Yes and no.. If you want to be able to program as normal, but having the system 'magically' use multiple threads, then you need to look at some of the multi-processing frameworks out there. For example: OpenMP.

If you want to run through an array, using all your cores, code similar to this:

int main(int argc, char **argv) {
    const int N = 100000;
    int i, a[N];

    #pragma omp parallel for
    for (i = 0; i < N; i++)
        a[i] = 2 * i;

    return 0;
}

Just adding the #pragma makes your code magically multi-threaded. Now, you will have to understand some restrictions, eg. you cannot use the value of one element in the processing of the next (ie you cannot set a[0] to 1, then a[1] to a[0]+1, etc as they'll no doubt be processed by different threads, and therefore may not be computed when you need them) or you'll get an error from the openmp compiler, but if you work within these restrictions (and there are many) then you can get what you want.

The restrictions are what makes your ultimate goal of making your code impossible.
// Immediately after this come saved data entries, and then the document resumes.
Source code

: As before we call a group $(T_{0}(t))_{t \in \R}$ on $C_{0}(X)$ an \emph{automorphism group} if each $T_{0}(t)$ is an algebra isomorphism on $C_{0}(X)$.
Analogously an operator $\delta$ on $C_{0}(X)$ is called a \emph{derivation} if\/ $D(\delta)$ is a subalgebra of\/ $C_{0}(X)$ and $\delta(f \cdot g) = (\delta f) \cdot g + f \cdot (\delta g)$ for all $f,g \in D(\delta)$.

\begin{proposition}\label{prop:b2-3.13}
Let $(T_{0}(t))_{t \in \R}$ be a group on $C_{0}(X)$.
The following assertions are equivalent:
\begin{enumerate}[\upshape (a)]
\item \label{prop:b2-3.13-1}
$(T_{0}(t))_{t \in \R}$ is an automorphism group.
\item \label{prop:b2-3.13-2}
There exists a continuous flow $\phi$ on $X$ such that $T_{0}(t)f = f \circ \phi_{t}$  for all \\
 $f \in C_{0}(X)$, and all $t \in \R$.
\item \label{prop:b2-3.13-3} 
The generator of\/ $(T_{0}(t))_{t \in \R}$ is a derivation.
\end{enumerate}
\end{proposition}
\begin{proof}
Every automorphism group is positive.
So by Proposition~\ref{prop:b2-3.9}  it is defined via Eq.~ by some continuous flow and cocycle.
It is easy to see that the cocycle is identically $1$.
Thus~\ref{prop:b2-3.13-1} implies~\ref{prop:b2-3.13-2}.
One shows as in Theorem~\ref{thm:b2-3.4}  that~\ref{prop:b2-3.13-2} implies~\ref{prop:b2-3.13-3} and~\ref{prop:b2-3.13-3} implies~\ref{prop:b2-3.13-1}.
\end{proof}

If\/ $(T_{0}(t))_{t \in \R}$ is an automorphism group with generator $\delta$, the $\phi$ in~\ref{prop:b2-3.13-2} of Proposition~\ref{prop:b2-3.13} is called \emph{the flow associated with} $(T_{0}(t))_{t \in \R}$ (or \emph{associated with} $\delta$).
As in my example, you simply cannot compute 1 element based on another unless the first element is already computed. This effectively means code like that can only be single-threaded, no matter how many cores you have.
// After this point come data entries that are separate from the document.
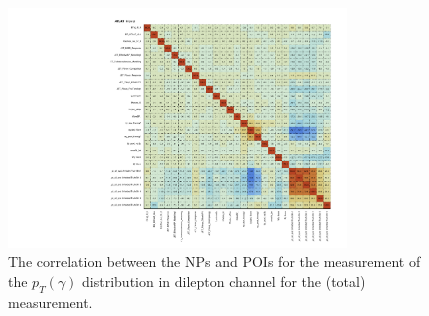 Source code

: \begin{figure}[ht]
  \centering
  \includegraphics[width=0.8\textwidth]{figures/diff_xsec/dilep_tty_total_mu_blinded/correlations/tty2l_pt_all_syst/CorrMatrix.pdf}
  \caption{The correlation between the NPs and POIs for the measurement of 
  the $p_T(\gamma)$ distribution in dilepton channel for the \tty(total) measurement.}
  \label{fig:NP-corr_dilep_mu_blinded_tty_total}
\end{figure}
\FloatBarrier


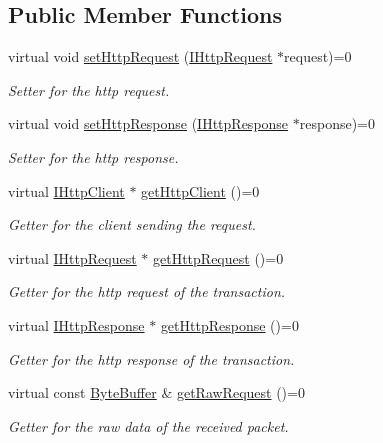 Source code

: \subsection*{Public Member Functions}
\begin{DoxyCompactItemize}
\item 
virtual void \hyperlink{class_a_p_i_kachu_1_1_i_http_transaction_a4d764f4e4e7e6a9f977cb849e56f9540}{set\+Http\+Request} (\hyperlink{class_a_p_i_kachu_1_1_i_http_request}{I\+Http\+Request} $\ast$request)=0
\begin{DoxyCompactList}\small\item\em Setter for the http request. \end{DoxyCompactList}\item 
virtual void \hyperlink{class_a_p_i_kachu_1_1_i_http_transaction_a42505225ef609ed6b2809b740fb1a057}{set\+Http\+Response} (\hyperlink{class_a_p_i_kachu_1_1_i_http_response}{I\+Http\+Response} $\ast$response)=0
\begin{DoxyCompactList}\small\item\em Setter for the http response. \end{DoxyCompactList}\item 
virtual \hyperlink{class_a_p_i_kachu_1_1_i_http_client}{I\+Http\+Client} $\ast$ \hyperlink{class_a_p_i_kachu_1_1_i_http_transaction_a5c36ff3eb4eda6cd2c981a7f595fe26f}{get\+Http\+Client} ()=0
\begin{DoxyCompactList}\small\item\em Getter for the client sending the request. \end{DoxyCompactList}\item 
virtual \hyperlink{class_a_p_i_kachu_1_1_i_http_request}{I\+Http\+Request} $\ast$ \hyperlink{class_a_p_i_kachu_1_1_i_http_transaction_a6e2cac980600fc7ac2f7d13c366e5e0a}{get\+Http\+Request} ()=0
\begin{DoxyCompactList}\small\item\em Getter for the http request of the transaction. \end{DoxyCompactList}\item 
virtual \hyperlink{class_a_p_i_kachu_1_1_i_http_response}{I\+Http\+Response} $\ast$ \hyperlink{class_a_p_i_kachu_1_1_i_http_transaction_a12da5989c6c9417c7c4b80e02345937c}{get\+Http\+Response} ()=0
\begin{DoxyCompactList}\small\item\em Getter for the http response of the transaction. \end{DoxyCompactList}\item 
virtual const \hyperlink{struct_a_p_i_kachu_1_1_byte_buffer}{Byte\+Buffer} \& \hyperlink{class_a_p_i_kachu_1_1_i_http_transaction_a83b2b8c2fc400512de18a996bae835ae}{get\+Raw\+Request} ()=0
\begin{DoxyCompactList}\small\item\em Getter for the raw data of the received packet. \end{DoxyCompactList}\end{DoxyCompactItemize}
It also means that 80-core chips will not really take off anytime soon, not unless they are all 3Ghz general purpose processors, so you don't need to worry too much about having to code for them. Now, add-on co-processors that can crunch arrays coded like in my example, that's another matter, and I expect to see more of that in the future. You'll probably use the graphics card for that kind of thing and have thousands of 'cpus' instead of a mere 80.